El futuro de las corporaciones públicas que se acojan a la nueva Ley para renegociar sus deudas millonarias con los acreedores está lleno de variables. Pero lo que está definido es que la estructura operacional de las corporaciones cambiará drásticamente al facilitar que vendan o arrienden sus activos a otras entidades del gobierno o a manos privadas.

Los directores de la AAA, Alberto Lázaro, y de la AEE, Juan Alicea, con la secretaria de la Gobernación, Ingrid Vila. (Josian Bruno/NotiCel)

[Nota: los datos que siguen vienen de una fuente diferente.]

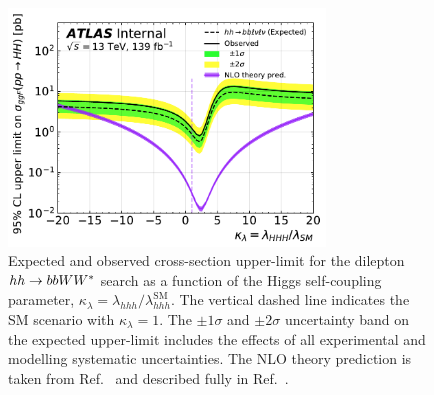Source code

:\begin{figure}[!htb]
    \begin{center}
        \includegraphics[width=0.75\textwidth]{figures/search_hh/results/wwbb_lambda_scan_may7}
        \caption{
            Expected and observed cross-section upper-limit for the dilepton $hh \rightarrow bbWW^*$ search
            as a function of the Higgs self-coupling parameter, $\kappa_{\lambda} = \lambda_{hhh} / \lambda_{hhh}^{\text{SM}}$.
            The vertical dashed line indicates the SM scenario with $\kappa_{\lambda} = 1$.
            The $\pm 1\sigma$ and $\pm 2 \sigma$ uncertainty band on the expected upper-limit includes the effects
            of all experimental and modelling systematic uncertainties.
            The NLO theory prediction is taken from Ref.~\cite{deFlorian:2016spz} and described fully
            in Ref.~\cite{HHComb36}.
        }
        \label{fig:hh_lambda_scan}
    \end{center}
\end{figure}


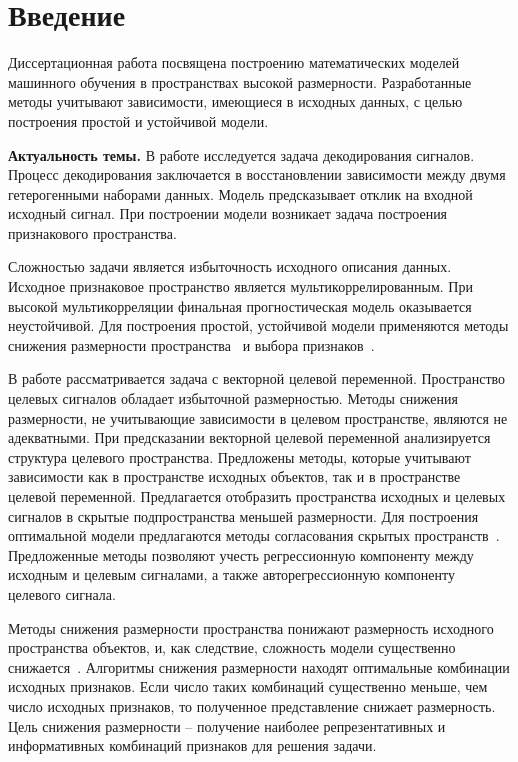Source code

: \chapter*{Введение}

Диссертационная работа посвящена построению математических моделей машинного обучения в пространствах высокой размерности.
Разработанные методы учитывают зависимости, имеющиеся в исходных данных, с целью построения простой и устойчивой модели.

\textbf{Актуальность темы.} 
В работе исследуется задача декодирования сигналов. 
Процесс декодирования заключается в восстановлении зависимости между двумя гетерогенными наборами данных.
Модель предсказывает отклик на входной исходный сигнал.
При построении модели возникает задача построения признакового пространства. 

Сложностью задачи является избыточность исходного описания данных. 
Исходное признаковое пространство является мультикоррелированным.
При высокой мультикорреляции финальная прогностическая модель оказывается неустойчивой.
Для построения простой, устойчивой модели применяются методы снижения размерности пространства~\cite{motrenko2018multi,chun2010sparse,mehmood2012review}  и выбора признаков~\cite{katrutsa2017comprehensive,li2017feature}.

В работе рассматривается задача с векторной целевой переменной. 
Пространство целевых сигналов обладает избыточной размерностью. 
Методы снижения размерности, не учитывающие зависимости в целевом пространстве, являются не адекватными.
При предсказании векторной целевой переменной анализируется структура целевого пространства.
Предложены методы, которые учитывают зависимости как в пространстве исходных объектов, так и в пространстве целевой переменной.
Предлагается отобразить пространства исходных и целевых сигналов в скрытые подпространства меньшей размерности.
Для построения оптимальной модели предлагаются методы согласования скрытых пространств~\cite{wold1975path,rosipal2005overview,eliseyev2017recursive}.
Предложенные методы позволяют учесть регрессионную компоненту между исходным и целевым сигналами, а также авторегрессионную компоненту целевого сигнала.

Методы снижения размерности пространства понижают размерность исходного пространства объектов, и, как следствие, сложность модели существенно снижается~\cite{tipping1999probabilisticpca,wold1975path,hotelling1992relations}. 
Алгоритмы снижения размерности находят оптимальные комбинации исходных признаков. 
Если число таких комбинаций существенно меньше, чем число исходных признаков, то полученное представление снижает размерность.
Цель снижения размерности -- получение наиболее репрезентативных и информативных комбинаций признаков для решения задачи.

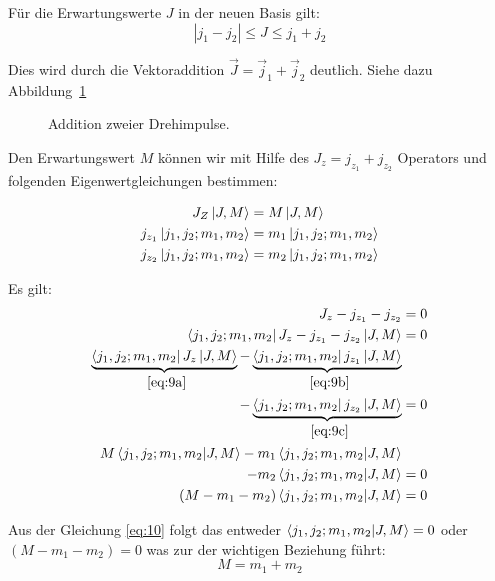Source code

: Für die Erwartungswerte \(J\) in der neuen Basis gilt:
\begin{equation}
  \label{eq:8}
  \boxed{|j_1-j_2|\leq J\leq j_1+j_2}
\end{equation}

Dies wird durch die Vektoraddition \(\vec J = \vec j_1+\vec j_2\) deutlich.
Siehe dazu Abbildung~\ref{fig:1}
\begin{figure}[!ht]
  \begin{center}
    
    \caption{Addition zweier Drehimpulse.}
    \label{fig:1}
  \end{center}
\end{figure}

Den Erwartungswert \(M\) können wir mit Hilfe des \(J_z=j_{z_1}+j_{z_2}\)
Operators und folgenden Eigenwertgleichungen bestimmen:

\begin{subequations}
  \begin{align}
    J_Z\left| J,M \right\rangle&= M \left| J,M \right\rangle \label{eq:9a}\\
    j_{z_1}\left| j_1,j_2;m_1,m_2 \right\rangle&=m_1\left| j_1,j_2;m_1,m_2 \right\rangle \label{eq:9b}\\
    j_{z_2}\left| j_1,j_2;m_1,m_2 \right\rangle&=m_2\left| j_1,j_2;m_1,m_2 \right\rangle \label{eq:9c}
  \end{align}
\end{subequations}

Es gilt:
\begin{align}
  \label{eq:10}
  J_z-j_{z_1}-j_{z_2}&=0\notag\\
  \bra{j_1,j_2;m_1,m_2} J_z-j_{z_1}-j_{z_2} \ket{J,M} &=0\notag\\
  \underbrace{\bra{j_1,j_2;m_1,m_2} J_z\ket{J,M}}_{~\eqref{eq:9a}}
  -\underbrace{\bra{j_1,j_2;m_1,m_2}j_{z_1}\ket{J,M}}_{~\eqref{eq:9b}}\notag\\
  -\underbrace{\bra{j_1,j_2;m_1,m_2}j_{z_2} \ket{J,M}}_{~\eqref{eq:9c}}&=0\notag\\
  M\braket{j_1,j_2;m_1,m_2}{J,M}
  -m_1\braket{j_1,j_2;m_1,m_2}{J,M}\notag\\
  -m_2\braket{j_1,j_2;m_1,m_2}{J,M}&=0\notag\\
  (M-m_1-m_2)\braket{j_1,j_2;m_1,m_2}{J,M}&=0
\end{align}

Aus der Gleichung \eqref{eq:10} folgt das entweder
\(\braket{j_1,j_2;m_1,m_2}{J,M}=0\) oder\\ 
\((M-m_1-m_2)=0\) was zur der wichtigen Beziehung führt:
\begin{equation}
  \label{eq:9}
  \boxed{M=m_1+m_2}
\end{equation}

Las corporaciones que se encuentren en estado de insolvencia tendrán a su disponibilidad distintos recursos para cumplir con el pago de sus obligaciones, sin que se afecten los servicios. Permite, por ejemplo, la venta y el arrendamiento de cualquiera de los activos, como pudieran ser las plantas productoras de la Autoridad de Energía Eléctrica (AEE), a otras entidades públicas o privadas que se comprometan ante el juez designado, a mantener el ofrecimiento de los servicios públicos.

Si bien las corporaciones ya tenían la facultad de crear Alianzas Público-Privadas, como las que concedió la Administración Fortuño en el aeropuerto internacional, el peaje Teodoro Moscoso y las carreteras PR-22; esta Ley facilita ese tipo de transferencias a través de un “proceso estructurado y expedito” en el Tribunal, según el economista Sergio Marxuach, Director de Política Pública del Centro para una Nueva Economía (CNE).

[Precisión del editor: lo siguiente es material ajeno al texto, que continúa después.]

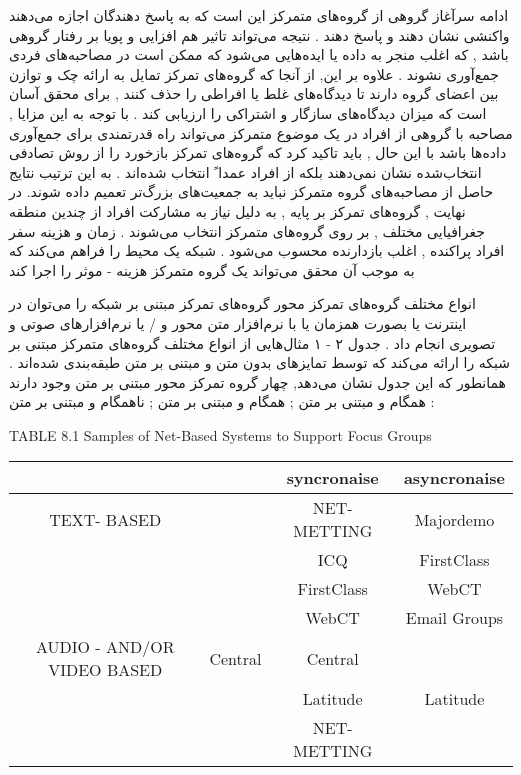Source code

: \documentclass{beamer}
\begin{document}
\begin{persian}
\begin{frame}{ادامه سرآغاز}
گروهی از گروه‌های متمرکز این است که به پاسخ دهندگان اجازه می‌دهند واکنشی نشان دهند و پاسخ دهند . نتیجه می‌تواند تاثیر هم افزایی و پویا بر رفتار گروهی باشد , که اغلب منجر به داده یا ایده‌هایی می‌شود که ممکن است در مصاحبه‌های فردی جمع‌آوری نشوند . علاوه بر این, از آنجا که گروه‌های تمرکز تمایل به ارائه چک و توازن بین اعضای گروه دارند تا دیدگاه‌های غلط یا افراطی را حذف کنند , برای محقق آسان است که میزان دیدگاه‌های سازگار و اشتراکی را ارزیابی کند . با توجه به این مزایا , مصاحبه با گروهی از افراد در یک موضوع متمرکز می‌تواند راه قدرتمندی برای جمع‌آوری داده‌ها باشد با این حال , باید تاکید کرد که گروه‌های تمرکز بازخورد را از روش تصادفی انتخاب‌شده نشان نمی‌دهند بلکه از افراد عمدا ً انتخاب شده‌اند . به این ترتیب  نتایج حاصل از مصاحبه‌های گروه متمرکز نباید به جمعیت‌های بزرگ‌تر تعمیم داده شوند.
 در نهایت , گروه‌های تمرکز بر پایه , به دلیل نیاز به مشارکت افراد از چندین منطقه جغرافیایی مختلف , بر روی گروه‌های متمرکز انتخاب می‌شوند . زمان و هزینه سفر افراد پراکنده , اغلب بازدارنده محسوب می‌شود . شبکه یک محیط را فراهم می‌کند که به موجب آن محقق می‌تواند یک گروه متمرکز هزینه - موثر را اجرا کند 
\end{frame}

\begin{frame}{انواع مختلف گروه‌های تمرکز محور}
گروه‌های تمرکز مبتنی بر شبکه را می‌توان در اینترنت یا بصورت همزمان یا با نرم‌افزار متن محور و / یا نرم‌افزارهای صوتی و تصویری انجام داد . جدول ۲ - ۱ مثال‌هایی از انواع مختلف گروه‌های متمرکز مبتنی بر شبکه را ارائه می‌کند که توسط تمایزهای بدون متن و مبتنی بر متن طبقه‌بندی شده‌اند . همانطور که این جدول نشان می‌دهد, چهار گروه تمرکز محور مبتنی بر متن وجود دارند : همگام و مبتنی بر متن ; همگام و مبتنی بر متن ; ناهمگام و مبتنی بر متن

TABLE 8.1 Samples of Net-Based Systems to Support Focus  Groups\\
\begin{tabular}{cccc}\hline
	&                             &syncronaise      & asyncronaise\\\hline
	TEXT- BASED &                             & NET- METTING & Majordemo    \\\hline 
	&                             &     ICQ              & FirstClass       \\\hline
	&                             & FirstClass         & WebCT            \\\hline
	&                             &   WebCT           & Email Groups    \\\hline 
	AUDIO - AND/OR VIDEO BASED   &   Central           & Central             \\\hline
	&                             &   Latitude          &   Latitude            \\\hline
	&                             &  NET-METTING  &                            \\\hline
	

\end{tabular}
\end{frame}
\end{persian}
\end{document}
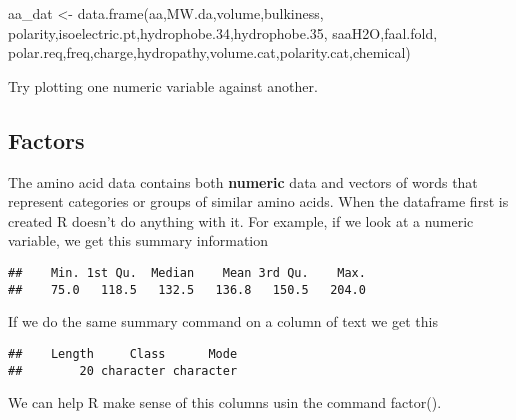 \documentclass[
]{book}
\newenvironment{Shaded}{\begin{snugshade}}{\end{snugshade}}
\newcommand{\FloatTok}[1]{\textcolor[rgb]{0.00,0.00,0.81}{#1}}
\newcommand{\FunctionTok}[1]{\textcolor[rgb]{0.00,0.00,0.00}{#1}}
\newcommand{\NormalTok}[1]{#1}
\newcommand{\OtherTok}[1]{\textcolor[rgb]{0.56,0.35,0.01}{#1}}
\newcommand{\SpecialCharTok}[1]{\textcolor[rgb]{0.00,0.00,0.00}{#1}}
\begin{document}
\begin{Shaded}
\begin{Highlighting}[]
\NormalTok{aa\_dat }\OtherTok{\textless{}{-}} \FunctionTok{data.frame}\NormalTok{(aa,MW.da,volume,bulkiness,}
\NormalTok{polarity,isoelectric.pt,hydrophobe}\FloatTok{.34}\NormalTok{,hydrophobe}\FloatTok{.35}\NormalTok{,}
\NormalTok{saaH2O,faal.fold, polar.req,freq,charge,hydropathy,volume.cat,polarity.cat,chemical)}
\end{Highlighting}
\end{Shaded}

Try plotting one numeric variable against another.

\hypertarget{factors}{%
\subsection{Factors}\label{factors}}

The amino acid data contains both \textbf{numeric} data and vectors of words that represent categories or groups of similar amino acids. When the dataframe first is created R doesn't do anything with it. For example, if we look at a numeric variable, we get this summary information

\begin{Shaded}
\end{Shaded}

\begin{verbatim}
##    Min. 1st Qu.  Median    Mean 3rd Qu.    Max. 
##    75.0   118.5   132.5   136.8   150.5   204.0
\end{verbatim}

If we do the same summary command on a column of text we get this

\begin{Shaded}
\end{Shaded}

\begin{verbatim}
##    Length     Class      Mode 
##        20 character character
\end{verbatim}

We can help R make sense of this columns usin the command factor().

\begin{Shaded}
\end{Shaded}
\end{document}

Marxuach comentó, sin embargo, que es improbable que la negociación requiera de una venta o privatización parcial. “Dudo que se llegue a ese tipo de remedio. Creo que la mayoría de los bonistas preferirían renegociar los términos (de la deuda), en vez de correr el riesgo de comenzar desde cero con unos dueños nuevos”, reaccionó, en referencia a la negociación del principal, interés y término de años de la deuda.